I genuinely want the emails they send me, even their most basic one-way emails provide me active value, and the relationship does transcend a more traditional marketing relationship, like the one I have with Amazon.
In short, it would not surprise me to know that there are other businesses that share more personal relationships with their customers than the merchant-customer model.

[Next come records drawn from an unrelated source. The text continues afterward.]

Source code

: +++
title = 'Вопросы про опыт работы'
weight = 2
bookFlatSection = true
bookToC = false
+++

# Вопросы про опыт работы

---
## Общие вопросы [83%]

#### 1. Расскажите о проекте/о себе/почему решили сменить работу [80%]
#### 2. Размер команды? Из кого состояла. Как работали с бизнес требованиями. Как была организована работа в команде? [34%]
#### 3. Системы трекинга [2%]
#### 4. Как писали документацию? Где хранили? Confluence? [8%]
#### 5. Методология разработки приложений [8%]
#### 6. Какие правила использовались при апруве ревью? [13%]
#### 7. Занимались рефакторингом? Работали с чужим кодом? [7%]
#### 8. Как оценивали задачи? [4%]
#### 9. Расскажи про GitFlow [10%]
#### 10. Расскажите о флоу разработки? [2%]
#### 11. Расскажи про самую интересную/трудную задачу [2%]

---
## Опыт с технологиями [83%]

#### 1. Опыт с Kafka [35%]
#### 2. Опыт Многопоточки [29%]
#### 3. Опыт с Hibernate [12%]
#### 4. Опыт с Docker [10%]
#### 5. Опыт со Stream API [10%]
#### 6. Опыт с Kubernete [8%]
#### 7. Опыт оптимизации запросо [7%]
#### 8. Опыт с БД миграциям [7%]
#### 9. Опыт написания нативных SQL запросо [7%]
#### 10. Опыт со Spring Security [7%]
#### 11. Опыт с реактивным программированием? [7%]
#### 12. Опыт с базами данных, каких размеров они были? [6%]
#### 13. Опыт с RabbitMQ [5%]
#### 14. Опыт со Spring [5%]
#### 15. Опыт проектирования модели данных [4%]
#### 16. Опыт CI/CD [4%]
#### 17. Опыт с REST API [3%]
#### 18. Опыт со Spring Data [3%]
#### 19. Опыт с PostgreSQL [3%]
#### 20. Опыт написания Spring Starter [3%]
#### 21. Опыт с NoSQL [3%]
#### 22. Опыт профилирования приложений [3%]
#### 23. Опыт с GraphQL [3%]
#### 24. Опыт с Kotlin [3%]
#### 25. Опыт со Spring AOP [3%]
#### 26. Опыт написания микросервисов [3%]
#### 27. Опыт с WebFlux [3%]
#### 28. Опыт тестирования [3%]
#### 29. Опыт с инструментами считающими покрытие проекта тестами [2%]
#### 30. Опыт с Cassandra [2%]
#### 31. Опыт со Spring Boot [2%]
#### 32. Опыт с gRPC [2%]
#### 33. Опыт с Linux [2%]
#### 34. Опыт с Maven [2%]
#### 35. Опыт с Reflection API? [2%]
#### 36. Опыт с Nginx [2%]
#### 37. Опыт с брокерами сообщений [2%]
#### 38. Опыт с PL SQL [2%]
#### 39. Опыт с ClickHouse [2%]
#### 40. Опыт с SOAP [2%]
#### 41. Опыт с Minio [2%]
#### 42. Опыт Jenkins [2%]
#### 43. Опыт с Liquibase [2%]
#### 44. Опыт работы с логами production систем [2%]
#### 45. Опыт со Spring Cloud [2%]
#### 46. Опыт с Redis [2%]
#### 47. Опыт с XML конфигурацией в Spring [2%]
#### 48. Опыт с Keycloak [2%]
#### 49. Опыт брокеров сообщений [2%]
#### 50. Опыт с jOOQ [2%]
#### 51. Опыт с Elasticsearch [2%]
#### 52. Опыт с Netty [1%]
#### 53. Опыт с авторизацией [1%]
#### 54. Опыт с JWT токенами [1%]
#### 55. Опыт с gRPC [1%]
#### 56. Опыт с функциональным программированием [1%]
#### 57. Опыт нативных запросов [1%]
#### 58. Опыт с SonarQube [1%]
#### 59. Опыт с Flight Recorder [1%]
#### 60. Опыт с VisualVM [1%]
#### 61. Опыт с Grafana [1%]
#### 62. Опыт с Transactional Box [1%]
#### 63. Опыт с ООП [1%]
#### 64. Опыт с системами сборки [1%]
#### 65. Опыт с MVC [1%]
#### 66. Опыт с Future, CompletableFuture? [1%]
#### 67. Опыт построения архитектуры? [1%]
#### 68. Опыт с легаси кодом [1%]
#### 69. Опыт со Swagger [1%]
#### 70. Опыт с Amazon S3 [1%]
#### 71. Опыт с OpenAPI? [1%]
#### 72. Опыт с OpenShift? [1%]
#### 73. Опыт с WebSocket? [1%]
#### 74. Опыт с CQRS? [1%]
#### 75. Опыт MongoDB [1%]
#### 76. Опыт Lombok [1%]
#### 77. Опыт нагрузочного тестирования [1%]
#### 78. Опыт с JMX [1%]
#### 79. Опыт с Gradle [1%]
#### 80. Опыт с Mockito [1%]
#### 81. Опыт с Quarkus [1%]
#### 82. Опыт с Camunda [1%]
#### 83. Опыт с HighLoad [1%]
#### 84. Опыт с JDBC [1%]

If you drag those messages from Promotions to Primary, Gmail will ask you if you want to do the same thing for all messages from that sender.
Dead Comment
But reality is that for many online businesses email is the primary sales channel or a very important one. Lots of commercial newsletters are sent, but they main reason for this is because they work. Plain and simple. Lots of "normal" people (not too tech savy that will never hear about Hacker News in their whole lives) use commercial email as on their primary ways of ecommerce browsing. Just as setting up a beatiful and atractive front shop one hundred years ago made a difference in your bottom line, email is an element of crucial importance. Furthermore, lots of ecommerce companies have invested tons of money in developing this channel. Hey, maybe your salary is paid by one of this ecommerce giants! So three things:
1) Commercial email works. Many people don't bother receiving lots of commercial email. In fact, they love it. Google knows this, so:
2) one of the main reasons for Google making this change is to create an effective channel to deliver their own ad impressions in the format that people loves and use. But,
3) in doing so they may be invading a space in which lots of companies have invested a lot (and those same companies surely have already invested in other Google products).
Its a similar pattern with SERPs: you invested in SEO but now the first page is only made up of Google products or paid positions.
This way, users can review and maybe-read the newsletters once a week, instead of having them mixed with actually urgent emails from their family and "server is down" alerts.
This blog post is like an ad for GMail. Sounds like the tabs feature works very effectively.
(Yes, you can train it to send emails from X@Y.Z to primary by default, but at that point what advantage is the split inbox offering me?)
I do wonder if Google is using my training data to help other people?
And if they are, should that be scary? Because a lot of people are idiots and I'm not sure I want them to have much influence on my inbox. (See, for example, Google dropping the + operator in search because so few people used it, and even less people used it correctly.)
it works really great for my usage, where the primary tab is the only one that makes my phone beep. i want to read brownie recipes from grandma and digests of bad updates, but not immediately. Gmail does a great job of sorting out things you need to be notified of into the primary tab, and putting other things in the other tabs.
That is a very good way to put it, and is just how I feel. It's too bad they were criticized that the tab move was just all about more effective advertising (it may be a little bit true, but doesn't negate the fact that this is a really good innovation on the email management front).